Tuesday, April 12, 2011

Source Code (Duncan Jones, 2011)

In some ways a mirror of Jones' earlier film, Moon. While my largest problem with that film was that it spent its first third tricking the audience into thinking it was watching a different movie -- a movie that, for me, felt a little lifeless and dully conceived to begin with, I would say that Source Code's strength is in its premise and beginning. In some ways playing out like a cinematic video game, the main character must solve a mystery in which eight minutes of real time pass before he "dies" and, in video game terms, gets a game over. Then he must try again, but armed with the knowledge he gained on his previous game. In a way it's a little like an action-mystery Groundhog's Day. This, I think, is fine for the length of time that the movie continues its eight-minute, real-time structure. It also manages to subtly introduce ideas about the way we interact with each other, as minor sentence structures alter without even being prompted by any other changes. Unlike Groundhog's Day, in which actors minutely repeat the same lines with the same inflection (whenever possible, I would guess, using the same takes), implying a fatalistic attitude towards our behavior and demeanor on any given day, Source Code uses the impossibility of actors completely mimicking their previous takes to its advantage -- suggesting that any time we speak there are a myriad of ways that sentence could turn out. It gives a nice juxtaposition of freedom and chance when combined with the movie's repetitious structure, as Jake Gyllenhaal, again, unlike Bill Murray, is not the only person who's decisions affect the day. He is not god, tinkering with the lives of playthings for his own bemusement and eventual self-improvement. He's just one guy in a world where everyone's decisions matter.

Unfortunately, this begins to break down about halfway through the movie, as impatience and sentiment get the better of Jones. Soon the rigidity of the eight minute structure is broken down, with quick cuts through time that destroy the world's cohesion. Rather than a delightfully repetitious exercise, we are back to watching a normal mystery. One in which time no longer matters or exists.
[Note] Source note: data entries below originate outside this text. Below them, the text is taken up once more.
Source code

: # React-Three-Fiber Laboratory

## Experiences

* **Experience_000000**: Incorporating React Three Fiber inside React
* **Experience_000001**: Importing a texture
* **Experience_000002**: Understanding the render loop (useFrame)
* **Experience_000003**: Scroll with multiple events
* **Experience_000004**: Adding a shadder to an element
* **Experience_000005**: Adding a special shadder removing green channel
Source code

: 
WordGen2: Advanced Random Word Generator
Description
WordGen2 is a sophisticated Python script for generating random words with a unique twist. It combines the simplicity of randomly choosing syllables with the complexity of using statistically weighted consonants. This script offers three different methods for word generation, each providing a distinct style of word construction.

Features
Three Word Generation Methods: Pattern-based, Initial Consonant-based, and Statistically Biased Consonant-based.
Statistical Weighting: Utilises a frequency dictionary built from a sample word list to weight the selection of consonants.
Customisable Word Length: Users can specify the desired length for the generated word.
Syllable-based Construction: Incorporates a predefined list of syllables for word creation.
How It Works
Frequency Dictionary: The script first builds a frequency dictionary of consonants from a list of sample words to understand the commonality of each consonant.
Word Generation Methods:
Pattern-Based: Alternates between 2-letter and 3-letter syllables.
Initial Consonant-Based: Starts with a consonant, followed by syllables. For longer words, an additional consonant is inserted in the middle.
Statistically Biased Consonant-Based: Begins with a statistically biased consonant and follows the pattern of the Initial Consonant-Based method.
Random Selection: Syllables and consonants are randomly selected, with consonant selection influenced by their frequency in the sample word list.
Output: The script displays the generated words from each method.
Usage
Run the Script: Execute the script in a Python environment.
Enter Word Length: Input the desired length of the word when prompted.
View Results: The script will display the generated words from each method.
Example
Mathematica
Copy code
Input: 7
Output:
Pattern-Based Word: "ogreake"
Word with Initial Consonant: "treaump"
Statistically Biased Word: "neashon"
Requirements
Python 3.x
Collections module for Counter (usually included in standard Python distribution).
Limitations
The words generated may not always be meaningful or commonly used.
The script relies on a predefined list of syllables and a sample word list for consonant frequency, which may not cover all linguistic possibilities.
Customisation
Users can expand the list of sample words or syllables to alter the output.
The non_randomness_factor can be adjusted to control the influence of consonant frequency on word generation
And this introduction of melodrama and happy endings and swelling orchestral music is unbefitting what begin as a cool, calculated exercise in confusion and tension. On a semi-related side note, how is it that the son of David Bowie is so awful at music? The punchy, force-fed emotional cues of both Moon and Source Code are by far the worst aspects of each movie, as they make what could be poignant and heartfelt into something cheap and saccharine. That is how I feel about the ending, regardless of the many interpretations and plot holes that reveal it to be even weirder and more thoughtless than Jones may have considered.